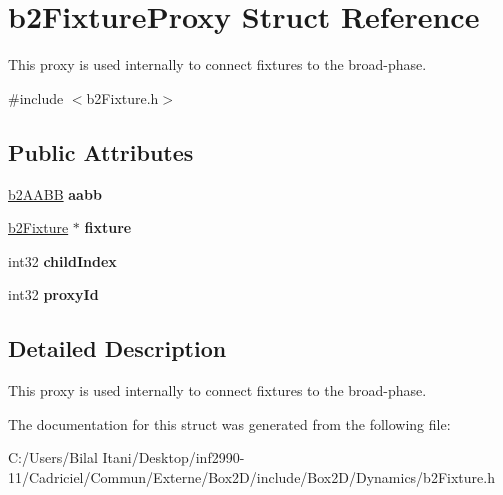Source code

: \hypertarget{structb2_fixture_proxy}{}\section{b2\+Fixture\+Proxy Struct Reference}
\label{structb2_fixture_proxy}


This proxy is used internally to connect fixtures to the broad-\/phase.  




{\ttfamily \#include $<$b2\+Fixture.\+h$>$}

\subsection*{Public Attributes}
\begin{DoxyCompactItemize}
\item 
\hyperlink{structb2_a_a_b_b}{b2\+A\+A\+BB} {\bfseries aabb}\hypertarget{structb2_fixture_proxy_ad8950f61ce28cfa5b676065d4d843da7}{}\label{structb2_fixture_proxy_ad8950f61ce28cfa5b676065d4d843da7}

\item 
\hyperlink{classb2_fixture}{b2\+Fixture} $\ast$ {\bfseries fixture}\hypertarget{structb2_fixture_proxy_a3a0842dc9699c25658548c2005d0ef62}{}\label{structb2_fixture_proxy_a3a0842dc9699c25658548c2005d0ef62}

\item 
int32 {\bfseries child\+Index}\hypertarget{structb2_fixture_proxy_a2edb15552cf71f48dacc3608bb134166}{}\label{structb2_fixture_proxy_a2edb15552cf71f48dacc3608bb134166}

\item 
int32 {\bfseries proxy\+Id}\hypertarget{structb2_fixture_proxy_aa0ca7e71341368fe6c6913fb39c7283b}{}\label{structb2_fixture_proxy_aa0ca7e71341368fe6c6913fb39c7283b}

\end{DoxyCompactItemize}


\subsection{Detailed Description}
This proxy is used internally to connect fixtures to the broad-\/phase. 

The documentation for this struct was generated from the following file\+:\begin{DoxyCompactItemize}
\item 
C\+:/\+Users/\+Bilal Itani/\+Desktop/inf2990-\/11/\+Cadriciel/\+Commun/\+Externe/\+Box2\+D/include/\+Box2\+D/\+Dynamics/b2\+Fixture.\+h\end{DoxyCompactItemize}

■ ■ ■ ■ ■

Only a number is expected here: the count of lines in the records above that include the word "subsection".

## [Solved exercise]
2